Measurements of system call performance and overhead

January 5th, 2017 operating-systems, performance, programming

I was kind of bored for once and figured I could clean up an old microbenchmark and kick the results out of the door. This is gonna be another very technical post for programmers. Be prepared. 😉

A while ago I came across a paper about "exokernels", very light-weight operating system kernels that leave most of the work up to libraries (Exokernel: An Operating System Architecture for Application-Level Resource Management). The paper is from 1995 and among other things they implemented high performance system calls.

I always heard system calls are expensive but I never saw any real numbers or measurements. Only the stuff the C standard library was doing with fread() and fwrite(): Batching I/O to minimize system calls. But system calls evolved a lot since the x86 32 bit days and today we have a dedicated syscall instruction for them.
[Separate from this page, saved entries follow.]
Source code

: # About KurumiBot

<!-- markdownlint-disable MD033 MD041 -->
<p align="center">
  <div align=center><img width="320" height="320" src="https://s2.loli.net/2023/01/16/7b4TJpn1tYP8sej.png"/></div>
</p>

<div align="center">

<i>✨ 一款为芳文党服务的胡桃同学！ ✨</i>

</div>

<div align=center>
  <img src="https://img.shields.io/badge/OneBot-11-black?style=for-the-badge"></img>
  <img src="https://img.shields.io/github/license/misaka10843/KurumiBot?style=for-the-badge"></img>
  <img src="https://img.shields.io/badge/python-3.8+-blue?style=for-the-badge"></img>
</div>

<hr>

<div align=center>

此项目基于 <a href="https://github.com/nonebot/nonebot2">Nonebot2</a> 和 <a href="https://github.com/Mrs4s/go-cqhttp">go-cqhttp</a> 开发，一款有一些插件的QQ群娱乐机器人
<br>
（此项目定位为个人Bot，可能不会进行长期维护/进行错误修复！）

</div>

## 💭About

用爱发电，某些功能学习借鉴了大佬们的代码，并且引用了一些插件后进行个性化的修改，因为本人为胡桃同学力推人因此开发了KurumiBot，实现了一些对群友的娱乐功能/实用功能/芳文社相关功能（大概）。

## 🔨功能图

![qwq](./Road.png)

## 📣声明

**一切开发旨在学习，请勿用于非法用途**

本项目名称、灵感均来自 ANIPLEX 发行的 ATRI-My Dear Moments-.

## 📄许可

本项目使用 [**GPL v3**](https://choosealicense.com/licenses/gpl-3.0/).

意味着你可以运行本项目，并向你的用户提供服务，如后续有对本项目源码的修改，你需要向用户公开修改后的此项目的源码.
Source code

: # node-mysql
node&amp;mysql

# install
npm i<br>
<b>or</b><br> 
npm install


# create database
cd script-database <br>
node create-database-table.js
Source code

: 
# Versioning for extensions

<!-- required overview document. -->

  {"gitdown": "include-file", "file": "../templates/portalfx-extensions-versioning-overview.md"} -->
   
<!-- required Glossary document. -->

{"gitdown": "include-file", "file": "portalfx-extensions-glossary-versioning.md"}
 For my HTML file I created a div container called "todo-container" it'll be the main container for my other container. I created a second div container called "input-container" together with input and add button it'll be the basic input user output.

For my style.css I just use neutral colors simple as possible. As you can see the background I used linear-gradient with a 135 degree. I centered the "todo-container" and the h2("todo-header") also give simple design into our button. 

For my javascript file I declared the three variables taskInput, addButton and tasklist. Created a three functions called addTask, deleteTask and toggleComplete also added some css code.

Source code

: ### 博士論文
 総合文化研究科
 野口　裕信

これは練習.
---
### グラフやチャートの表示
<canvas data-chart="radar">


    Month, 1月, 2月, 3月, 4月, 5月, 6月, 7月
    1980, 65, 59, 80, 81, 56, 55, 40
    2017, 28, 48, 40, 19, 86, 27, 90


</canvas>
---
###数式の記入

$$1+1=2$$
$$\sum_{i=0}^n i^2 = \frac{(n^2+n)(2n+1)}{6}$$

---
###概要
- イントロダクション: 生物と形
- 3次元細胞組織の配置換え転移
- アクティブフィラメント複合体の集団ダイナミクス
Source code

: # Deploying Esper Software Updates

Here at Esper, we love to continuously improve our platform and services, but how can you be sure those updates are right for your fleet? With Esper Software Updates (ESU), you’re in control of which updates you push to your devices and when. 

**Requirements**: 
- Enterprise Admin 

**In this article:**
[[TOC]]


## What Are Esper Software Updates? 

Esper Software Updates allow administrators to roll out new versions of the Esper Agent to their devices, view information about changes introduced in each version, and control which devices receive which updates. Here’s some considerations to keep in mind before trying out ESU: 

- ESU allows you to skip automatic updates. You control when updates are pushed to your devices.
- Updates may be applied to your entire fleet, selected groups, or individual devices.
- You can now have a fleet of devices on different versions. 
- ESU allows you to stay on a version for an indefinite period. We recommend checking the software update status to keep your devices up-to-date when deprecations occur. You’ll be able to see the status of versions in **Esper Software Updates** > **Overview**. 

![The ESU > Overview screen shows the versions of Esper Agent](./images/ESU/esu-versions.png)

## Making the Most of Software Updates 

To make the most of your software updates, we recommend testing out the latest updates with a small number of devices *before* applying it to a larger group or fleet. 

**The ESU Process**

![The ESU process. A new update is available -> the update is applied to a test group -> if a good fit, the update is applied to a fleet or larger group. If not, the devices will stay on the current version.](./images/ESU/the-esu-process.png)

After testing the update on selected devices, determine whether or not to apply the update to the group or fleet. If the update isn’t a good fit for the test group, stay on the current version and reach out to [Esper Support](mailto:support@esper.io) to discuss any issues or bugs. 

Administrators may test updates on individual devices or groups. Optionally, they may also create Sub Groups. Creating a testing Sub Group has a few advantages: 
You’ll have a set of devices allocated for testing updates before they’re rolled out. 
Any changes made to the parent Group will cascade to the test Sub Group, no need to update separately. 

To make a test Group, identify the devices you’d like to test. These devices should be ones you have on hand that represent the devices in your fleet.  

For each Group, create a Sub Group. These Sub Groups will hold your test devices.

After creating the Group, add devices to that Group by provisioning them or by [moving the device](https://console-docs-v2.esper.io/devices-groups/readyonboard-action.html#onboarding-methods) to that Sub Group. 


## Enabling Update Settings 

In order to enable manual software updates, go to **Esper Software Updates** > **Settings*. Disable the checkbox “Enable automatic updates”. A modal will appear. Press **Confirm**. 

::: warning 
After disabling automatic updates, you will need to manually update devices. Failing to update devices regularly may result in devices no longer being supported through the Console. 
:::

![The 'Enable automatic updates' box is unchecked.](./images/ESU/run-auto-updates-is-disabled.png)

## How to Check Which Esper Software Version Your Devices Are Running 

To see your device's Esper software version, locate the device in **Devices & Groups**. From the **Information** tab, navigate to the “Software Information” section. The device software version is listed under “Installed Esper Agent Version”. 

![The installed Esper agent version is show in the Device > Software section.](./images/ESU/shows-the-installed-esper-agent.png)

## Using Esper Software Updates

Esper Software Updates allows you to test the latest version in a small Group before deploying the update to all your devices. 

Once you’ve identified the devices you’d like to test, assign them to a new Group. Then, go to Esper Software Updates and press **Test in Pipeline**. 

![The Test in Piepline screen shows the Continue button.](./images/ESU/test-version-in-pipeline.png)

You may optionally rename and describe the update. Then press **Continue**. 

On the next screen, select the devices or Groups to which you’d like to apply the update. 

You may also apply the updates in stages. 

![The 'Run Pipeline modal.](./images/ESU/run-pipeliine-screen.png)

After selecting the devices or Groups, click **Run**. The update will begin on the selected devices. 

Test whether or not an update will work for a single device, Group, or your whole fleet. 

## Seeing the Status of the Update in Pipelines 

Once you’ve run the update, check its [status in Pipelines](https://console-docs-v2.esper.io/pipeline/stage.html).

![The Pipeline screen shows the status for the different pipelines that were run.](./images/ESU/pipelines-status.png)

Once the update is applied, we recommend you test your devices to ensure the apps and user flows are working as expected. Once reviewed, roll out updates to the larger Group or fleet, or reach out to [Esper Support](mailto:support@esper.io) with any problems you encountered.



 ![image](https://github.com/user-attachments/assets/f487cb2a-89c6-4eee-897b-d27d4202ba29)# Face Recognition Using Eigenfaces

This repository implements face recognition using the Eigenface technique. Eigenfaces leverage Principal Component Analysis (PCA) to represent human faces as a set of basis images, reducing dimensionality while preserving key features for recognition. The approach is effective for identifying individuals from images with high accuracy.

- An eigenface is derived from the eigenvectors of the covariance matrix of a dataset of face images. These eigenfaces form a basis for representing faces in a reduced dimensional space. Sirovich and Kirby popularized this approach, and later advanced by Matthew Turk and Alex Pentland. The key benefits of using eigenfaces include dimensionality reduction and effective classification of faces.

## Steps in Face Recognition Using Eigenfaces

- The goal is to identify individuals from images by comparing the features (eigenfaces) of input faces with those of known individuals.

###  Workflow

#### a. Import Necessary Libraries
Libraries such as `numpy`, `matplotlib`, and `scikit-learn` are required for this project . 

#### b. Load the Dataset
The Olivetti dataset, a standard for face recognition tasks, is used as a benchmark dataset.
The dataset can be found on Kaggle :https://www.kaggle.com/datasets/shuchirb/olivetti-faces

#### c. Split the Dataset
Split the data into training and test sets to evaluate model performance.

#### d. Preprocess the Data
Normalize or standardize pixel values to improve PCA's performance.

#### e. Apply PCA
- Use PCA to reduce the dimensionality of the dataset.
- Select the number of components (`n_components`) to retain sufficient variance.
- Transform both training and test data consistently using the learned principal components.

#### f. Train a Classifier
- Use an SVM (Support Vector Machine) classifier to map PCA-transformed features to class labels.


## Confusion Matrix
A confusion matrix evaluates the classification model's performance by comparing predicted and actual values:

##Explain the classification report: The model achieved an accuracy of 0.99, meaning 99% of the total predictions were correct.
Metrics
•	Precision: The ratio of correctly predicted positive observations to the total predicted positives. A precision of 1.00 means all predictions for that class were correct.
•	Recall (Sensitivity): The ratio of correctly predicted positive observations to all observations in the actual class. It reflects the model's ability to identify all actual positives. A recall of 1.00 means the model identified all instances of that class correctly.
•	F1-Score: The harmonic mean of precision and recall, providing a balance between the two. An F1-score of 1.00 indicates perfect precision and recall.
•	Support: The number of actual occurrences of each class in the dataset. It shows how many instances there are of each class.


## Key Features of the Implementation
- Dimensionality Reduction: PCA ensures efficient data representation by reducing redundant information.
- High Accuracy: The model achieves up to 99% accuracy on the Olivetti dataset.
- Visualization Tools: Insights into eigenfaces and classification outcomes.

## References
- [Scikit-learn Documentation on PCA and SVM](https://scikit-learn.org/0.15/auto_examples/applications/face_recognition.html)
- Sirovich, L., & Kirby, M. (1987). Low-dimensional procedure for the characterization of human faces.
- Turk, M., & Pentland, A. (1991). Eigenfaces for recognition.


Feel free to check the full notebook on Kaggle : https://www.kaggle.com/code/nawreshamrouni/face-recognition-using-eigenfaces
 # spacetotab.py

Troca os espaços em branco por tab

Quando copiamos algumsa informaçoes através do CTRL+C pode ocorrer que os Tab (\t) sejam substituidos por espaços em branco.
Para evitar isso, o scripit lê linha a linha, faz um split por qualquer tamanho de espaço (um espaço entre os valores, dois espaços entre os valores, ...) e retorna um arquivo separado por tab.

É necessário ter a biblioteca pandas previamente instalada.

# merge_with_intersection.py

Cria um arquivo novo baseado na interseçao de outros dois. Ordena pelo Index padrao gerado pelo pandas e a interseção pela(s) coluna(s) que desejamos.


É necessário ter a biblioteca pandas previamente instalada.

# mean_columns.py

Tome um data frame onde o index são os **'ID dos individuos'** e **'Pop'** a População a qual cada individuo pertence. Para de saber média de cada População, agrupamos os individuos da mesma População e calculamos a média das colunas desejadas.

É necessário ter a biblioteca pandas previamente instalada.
This got me wondering: How fast are system calls on Linux today compared to normal function calls? In the paper they compared a function call with no arguments to the getpid() system call. That system call just does the minimum of work: Switch into kernel mode, read one variable and return its value. Sounds simple, so I wrote a set of small microbenchmarks and did the same on my Linux notebook.

…an entire stack of CPU chips. — When I asked my brother for some old CPUs he gave me this…

Back when reading the paper I just ran the microbenchmarks on my own notebook (an old Intel Core 2 Duo T6600 from 2009). But right now I'm with my brother and he owns quite a few computers and I asked him to run the microbenchmarks on some of them. We also run the benchmarks on some older CPUs (see the photo :)). Anyway, it gave me a nice perspective of how the performance of system calls evolved over time.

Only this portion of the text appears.